Free State MEC for Police, Roads and Transport
- In office 1 October 2021 – 14 March 2023
- Premier: Sisi Ntombela
- Preceded by: Sam Mashinini
- Succeeded by: Maqueen Letsoha-Mathae

Free State MEC for Agriculture and Rural Development
- In office 28 May 2019 – 1 October 2021
- Premier: Sisi Ntombela
- Preceded by: Benny Malakoane
- Succeeded by: Thembeni Nxangisa

Member of the Free State Provincial Legislature
- In office 4 April 2018 – 23 April 2018

Personal details
- Born: Kwekwe William Bulwane
- Party: African National Congress
- Profession: Politician

= William Bulwane =

South African politician

Kwekwe William Bulwane is a South African politician who has been a member of the Free State Provincial Legislature since May 2019. He had previously served as an MPL in April 2018. Bulwane had previously served in the Free State Executive Council as the Member of the Executive Council for Agriculture and Rural Development from May 2019 to October 2021 and as the MEC for Police, Roads and Transport from October 2021 until his demotion from the Executive Council in March 2023.

==Political career==
Bulwane is a member of the African National Congress. He served the party's deputy provincial chairperson from the 2018 conference until the dissolution of the provincial leadership by the Supreme Court of Appeal in May 2021. He was previously the provincial secretary. Bulwane also served as the speaker of the Metsimaholo Local Municipality.

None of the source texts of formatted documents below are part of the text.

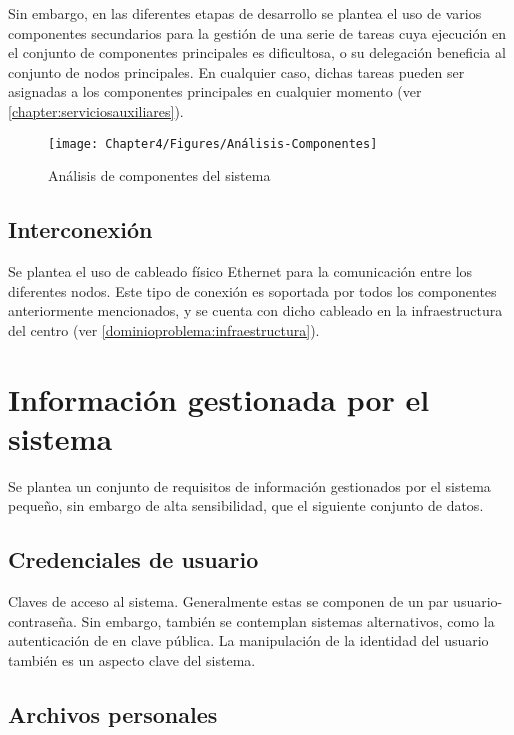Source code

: Sin embargo, en las diferentes etapas de desarrollo se plantea el uso de varios componentes secundarios para la gestión de una serie de tareas cuya ejecución en el conjunto de componentes principales es dificultosa, o su delegación beneficia al conjunto de nodos principales. En cualquier caso, dichas tareas pueden ser asignadas a los componentes principales en cualquier momento (ver \ref{chapter:serviciosauxiliares}).

\begin{figure}[H]
	\centering
	\texttt{[image: Chapter4/Figures/Análisis-Componentes]}
	\caption[Análisis de componentes]{Análisis de componentes del sistema}
	\label{analisis:componentes}
\end{figure}

\subsection{Interconexión}

Se plantea el uso de cableado físico Ethernet para la comunicación entre los diferentes nodos. Este tipo de conexión es soportada por todos los componentes anteriormente mencionados, y se cuenta con dicho cableado en la infraestructura del centro (ver \ref{dominioproblema:infraestructura}).

\section{Información gestionada por el sistema}

Se plantea un conjunto de requisitos de información gestionados por el sistema pequeño, sin embargo de alta sensibilidad, que el siguiente conjunto de datos.

\subsection{Credenciales de usuario}

Claves de acceso al sistema. Generalmente estas se componen de un par usuario-contraseña. Sin embargo, también se contemplan sistemas alternativos, como la autenticación de en clave pública. La manipulación de la identidad del usuario también es un aspecto clave del sistema.

\subsection{Archivos personales}

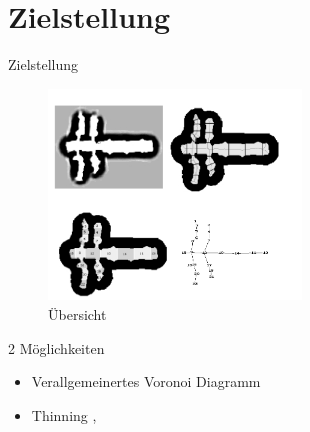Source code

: \section{Zielstellung}
\begin{frame}{Zielstellung}

\begin{figure}[h]
 \centering
 \includegraphics[width=0.6\textwidth]{./material/complete.png}
 \caption{Übersicht \cite{Thrun1998}}
 \label{fig:gesamt}
\end{figure}
\end{frame}


\begin{frame}
 2 Möglichkeiten
 \begin{itemize}
  \item Verallgemeinertes Voronoi Diagramm \cite{Thrun1998}
  \item Thinning \cite{KoBangYun}, \cite{ZhangSuen}
 \end{itemize}

\end{frame}






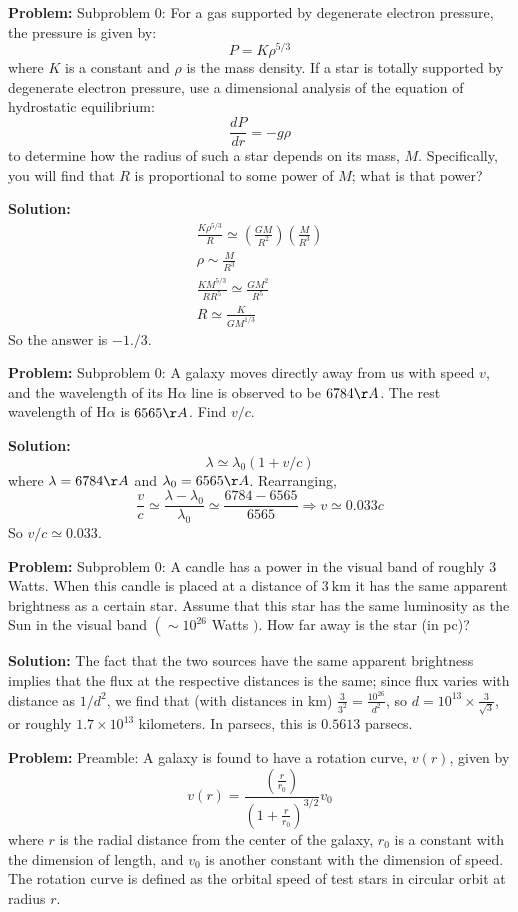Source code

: \documentclass[10pt]{article}
\begin{document}
\textbf{Problem:}
Subproblem 0: For a gas supported by degenerate electron pressure, the pressure is given by:
\[
P=K \rho^{5 / 3}
\]
where $K$ is a constant and $\rho$ is the mass density. If a star is totally supported by degenerate electron pressure, use a dimensional analysis of the equation of hydrostatic equilibrium:
\[
\frac{d P}{d r}=-g \rho
\]
to determine how the radius of such a star depends on its mass, $M$.  Specifically, you will find that $R$ is proportional to some power of $M$; what is that power?


\textbf{Solution:}
\[
\begin{gathered}
\frac{K \rho^{5 / 3}}{R} \simeq\left(\frac{G M}{R^{2}}\right)\left(\frac{M}{R^{3}}\right) \\
\rho \sim \frac{M}{R^{3}} \\
\frac{K M^{5 / 3}}{R R^{5}} \simeq \frac{G M^{2}}{R^{5}} \\
R \simeq \frac{K}{G M^{1 / 3}}
\end{gathered}
\]
So the answer is $\boxed{-1./3}$.


\textbf{Problem:}
Subproblem 0: A galaxy moves directly away from us with speed $v$, and the wavelength of its $\mathrm{H} \alpha$ line is observed to be $6784 \AA$. The rest wavelength of $\mathrm{H} \alpha$ is $6565 \AA$. Find $v/c$.


\textbf{Solution:}
\[
\lambda \simeq \lambda_{0}(1+v / c)
\]
where $\lambda=6784 \AA$ and $\lambda_{0}=6565 \AA$. Rearranging,
\[
\frac{v}{c} \simeq \frac{\lambda-\lambda_{0}}{\lambda_{0}} \simeq \frac{6784-6565}{6565} \Rightarrow v \simeq 0.033 c
\]
So $v/c \simeq \boxed{0.033}$.


\textbf{Problem:}
Subproblem 0: A candle has a power in the visual band of roughly $3$ Watts. When this candle is placed at a distance of $3 \mathrm{~km}$ it has the same apparent brightness as a certain star. Assume that this star has the same luminosity as the Sun in the visual band $\left(\sim 10^{26}\right.$ Watts $)$. How far away is the star (in pc)?


\textbf{Solution:}
The fact that the two sources have the same apparent brightness implies that the flux at the respective distances is the same; since flux varies with distance as $1/d^2$, we find that (with distances in km) $\frac{3}{3^2} = \frac{10^{26}}{d^2}$, so $d = 10^{13}\times\frac{3}{\sqrt{3}}$, or roughly $1.7\times 10^{13}$ kilometers.  In parsecs, this is $\boxed{0.5613}$ parsecs.


\textbf{Problem:}
Preamble: A galaxy is found to have a rotation curve, $v(r)$, given by
\[
v(r)=\frac{\left(\frac{r}{r_{0}}\right)}{\left(1+\frac{r}{r_{0}}\right)^{3 / 2}} v_{0}
\]
where $r$ is the radial distance from the center of the galaxy, $r_{0}$ is a constant with the dimension of length, and $v_{0}$ is another constant with the dimension of speed. The rotation curve is defined as the orbital speed of test stars in circular orbit at radius $r$.
\end{document}
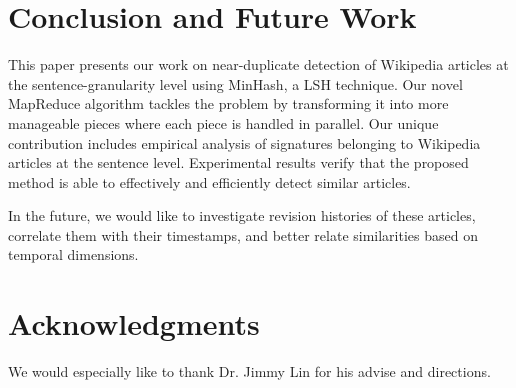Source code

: \documentclass{acm_proc_article-sp}
\begin{document}
\section{Conclusion and Future Work}
This paper presents our work on near-duplicate detection of Wikipedia articles at the sentence-granularity level using MinHash, a LSH technique. Our novel MapReduce algorithm tackles the problem by transforming it into more manageable pieces where each piece is handled in parallel. Our unique contribution includes empirical analysis of signatures belonging to Wikipedia articles at the sentence level. Experimental results verify that the proposed method is able to effectively and efficiently detect similar articles.

In the future, we would like to investigate revision histories of these articles, correlate them with their timestamps, and better relate similarities based on temporal dimensions. 

\section{Acknowledgments}
We would especially like to thank Dr. Jimmy Lin for his advise and directions.



\balancecolumns
\end{document}
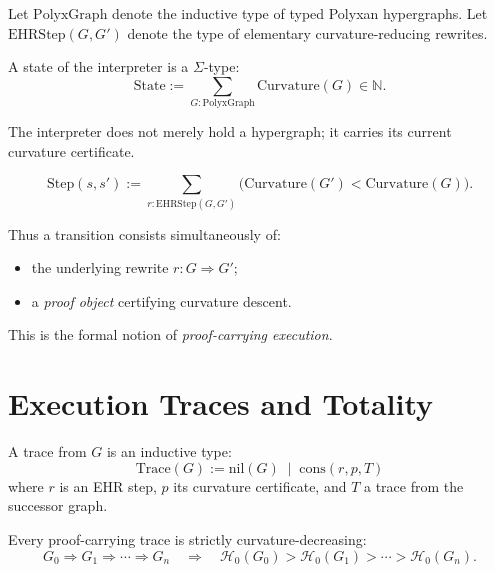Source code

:Let $\mathrm{PolyxGraph}$ denote the inductive type of typed Polyxan
hypergraphs.  
Let $\mathrm{EHRStep}(G,G')$ denote the type of elementary curvature-reducing
rewrites.

\begin{definition}
A state of the interpreter is a $\Sigma$-type:
\[
\mathrm{State}
  := \sum_{G:\mathrm{PolyxGraph}}
        \mathrm{Curvature}(G)\in\mathbb{N}.
\]
\end{definition}

The interpreter does not merely hold a hypergraph;
it carries its current curvature certificate.

\begin{definition}
\[
\mathrm{Step}(s,s')
  := \sum_{r:\mathrm{EHRStep}(G,G')}
        \big(\mathrm{Curvature}(G')<\mathrm{Curvature}(G)\big).
\]
\end{definition}

Thus a transition consists simultaneously of:

\begin{itemize}
\item the underlying rewrite $r:G\Rightarrow G'$;
\item a \emph{proof object} certifying curvature descent.
\end{itemize}

This is the formal notion of \emph{proof-carrying execution}.


\section{Execution Traces and Totality}
\label{sec:execution}

\begin{definition}
A trace from $G$ is an inductive type:
\[
\mathrm{Trace}(G)
  := \mathrm{nil}(G)
     \;\mid\;
     \mathrm{cons}(r,p,T)
\]
where $r$ is an EHR step, $p$ its curvature certificate, and $T$ a trace
from the successor graph.
\end{definition}

\begin{lemma}
Every proof-carrying trace is strictly curvature-decreasing:
\[
G_0 \Rightarrow G_1 \Rightarrow \cdots \Rightarrow G_n
\quad\Longrightarrow\quad
\mathcal{H}_0(G_0) > \mathcal{H}_0(G_1) > \cdots > \mathcal{H}_0(G_n).
\]
\end{lemma}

Bulwane was sworn in as a Member of the Free State Provincial Legislature on 4 April 2018. He replaced former premier Ace Magashule, who had resigned to take up the post of secretary-general of the ANC full time. After serving less than three weeks, he resigned his seat on 23 April. Montseng Tsiu replaced him in the legislature.

However, he returned to the provincial legislature after the provincial election held on 8 May 2019. On 28 May, premier Sisi Ntombela appointed him Member of the Executive Council for Agriculture and Rural Development. He was sworn in on the same day.

On 1 October 2021, Bulwane was appointed as MEC for Police, Roads and Transport, replacing Sam Mashinini, who was dismissed as an MEC.

Following Mxolisi Dukwana's election as Premier of the Free State in February 2023, he appointed his Executive Council the following month which saw Maqueen Letsoha-Mathae succeed Bulwane as MEC for Community Safety, Roads and Transport.

==Personal life==
In August 2018, Bulwane announced that his BMW X5 was used during a cash-in-transit heist in Bloemfontein. He said that he had handed his car to a panel beater for repairs following an accident in May of the same year. He laid charges against the panel beater but police questioned his possible link to the heist.
On Thursday 7 April 2022, in his budget speech, the Free State MEC for Police, Roads and Transport, William Bulwane, blamed Jan van Riebeeck for the poor condition of the province’s roads.